In the forenoon I went, and sat about an hour with Mr. King. Mr. Gerry was sitting at the grand Committee of Congress in the City Hall. I left 50 french louis d’ors, which Mr. Gerry wishes to have for bank Bills on Boston. Dined at the Presidents in a large Company, Mr. van Berkel, Mr. Jay, Mr. Paine,1 Dr. Gordon,2 Dr. Witherspoon, &c. After Dinner young Mr. van Berkel, and Major L’Enfant, went out to drink tea with the Miss Bayard’s. Mr. Harrison went and introduced me to the two Miss Kortright’s, who I find, are the Sisters of Mrs. Heiliger, whom I was well acquainted with in Copenhagen, and to whose Husband I was under many obligations, while I was there. These young Ladies are very agreeable, and the youngest (Eliza)3 is beautiful. I afterwards left Mr. Harrison, and pass’d the evening in Company with the officers of the Packet and Mr. Fontfreyde, who intends to leave town to-morrow at noon, for Albany where he is settled.
1. Thomas Paine, who was living in Bordentown, N.J., and New York until his return to Europe in 1787 ( ).

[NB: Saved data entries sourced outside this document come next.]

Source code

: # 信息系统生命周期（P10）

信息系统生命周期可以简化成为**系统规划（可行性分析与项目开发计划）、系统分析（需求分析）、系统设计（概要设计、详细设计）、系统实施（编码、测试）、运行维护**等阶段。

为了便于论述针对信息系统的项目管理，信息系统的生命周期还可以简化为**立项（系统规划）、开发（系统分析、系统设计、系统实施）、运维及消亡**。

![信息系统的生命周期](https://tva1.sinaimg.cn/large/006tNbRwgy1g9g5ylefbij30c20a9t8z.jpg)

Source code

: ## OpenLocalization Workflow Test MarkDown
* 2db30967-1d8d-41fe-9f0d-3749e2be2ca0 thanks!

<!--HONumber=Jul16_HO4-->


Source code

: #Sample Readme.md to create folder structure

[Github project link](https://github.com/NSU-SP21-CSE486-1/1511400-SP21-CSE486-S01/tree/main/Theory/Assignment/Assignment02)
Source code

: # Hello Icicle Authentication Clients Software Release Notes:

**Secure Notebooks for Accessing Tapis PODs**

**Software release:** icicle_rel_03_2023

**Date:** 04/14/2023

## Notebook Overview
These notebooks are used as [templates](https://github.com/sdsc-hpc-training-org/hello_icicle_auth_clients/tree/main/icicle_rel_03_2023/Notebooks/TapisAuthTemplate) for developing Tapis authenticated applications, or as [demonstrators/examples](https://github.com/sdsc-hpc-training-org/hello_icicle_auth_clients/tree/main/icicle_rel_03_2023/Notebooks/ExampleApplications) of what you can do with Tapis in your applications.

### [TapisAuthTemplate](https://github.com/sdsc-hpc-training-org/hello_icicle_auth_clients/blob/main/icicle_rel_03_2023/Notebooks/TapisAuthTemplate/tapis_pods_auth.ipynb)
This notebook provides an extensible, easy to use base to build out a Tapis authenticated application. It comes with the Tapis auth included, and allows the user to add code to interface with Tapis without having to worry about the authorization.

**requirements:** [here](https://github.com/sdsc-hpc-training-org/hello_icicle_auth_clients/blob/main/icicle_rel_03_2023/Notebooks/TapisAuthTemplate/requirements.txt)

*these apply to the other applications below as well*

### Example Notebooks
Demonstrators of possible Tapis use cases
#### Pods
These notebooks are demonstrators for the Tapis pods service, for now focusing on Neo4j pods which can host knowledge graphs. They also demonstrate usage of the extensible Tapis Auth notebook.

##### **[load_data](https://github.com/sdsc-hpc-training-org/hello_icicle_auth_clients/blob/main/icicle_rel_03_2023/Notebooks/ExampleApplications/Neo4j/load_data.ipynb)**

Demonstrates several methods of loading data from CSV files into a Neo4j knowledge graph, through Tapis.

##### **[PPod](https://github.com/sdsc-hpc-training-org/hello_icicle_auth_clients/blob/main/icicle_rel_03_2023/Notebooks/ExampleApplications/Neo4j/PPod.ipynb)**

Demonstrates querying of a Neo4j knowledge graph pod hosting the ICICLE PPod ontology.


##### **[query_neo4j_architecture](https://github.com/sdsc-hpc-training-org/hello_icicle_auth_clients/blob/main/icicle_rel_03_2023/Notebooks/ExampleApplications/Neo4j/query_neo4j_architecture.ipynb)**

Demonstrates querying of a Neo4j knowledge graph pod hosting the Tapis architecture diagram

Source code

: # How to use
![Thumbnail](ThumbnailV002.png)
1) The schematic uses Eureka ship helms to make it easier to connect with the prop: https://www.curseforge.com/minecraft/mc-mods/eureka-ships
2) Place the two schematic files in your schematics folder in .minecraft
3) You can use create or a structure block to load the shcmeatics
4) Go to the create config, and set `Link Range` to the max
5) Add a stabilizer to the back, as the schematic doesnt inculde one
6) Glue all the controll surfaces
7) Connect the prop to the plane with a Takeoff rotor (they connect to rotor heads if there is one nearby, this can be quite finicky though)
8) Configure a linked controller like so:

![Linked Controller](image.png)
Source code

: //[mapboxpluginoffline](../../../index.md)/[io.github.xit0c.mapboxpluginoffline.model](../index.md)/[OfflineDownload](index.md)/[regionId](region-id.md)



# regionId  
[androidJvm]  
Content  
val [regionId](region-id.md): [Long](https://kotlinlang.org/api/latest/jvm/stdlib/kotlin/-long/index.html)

2. William Gordon, historian of the Revolution, who had left England in 1770 out of sympathy for the American cause and returned there in 1786 ( ).
3. Elizabeth Kortright, daughter of New York merchant Lawrence Kortright, married James Monroe in Feb. 1786 (Edward T. James and others, eds., Notable American Women, 1607–1950: A Biographical Dictionary, 3 vols., Cambridge, 1971).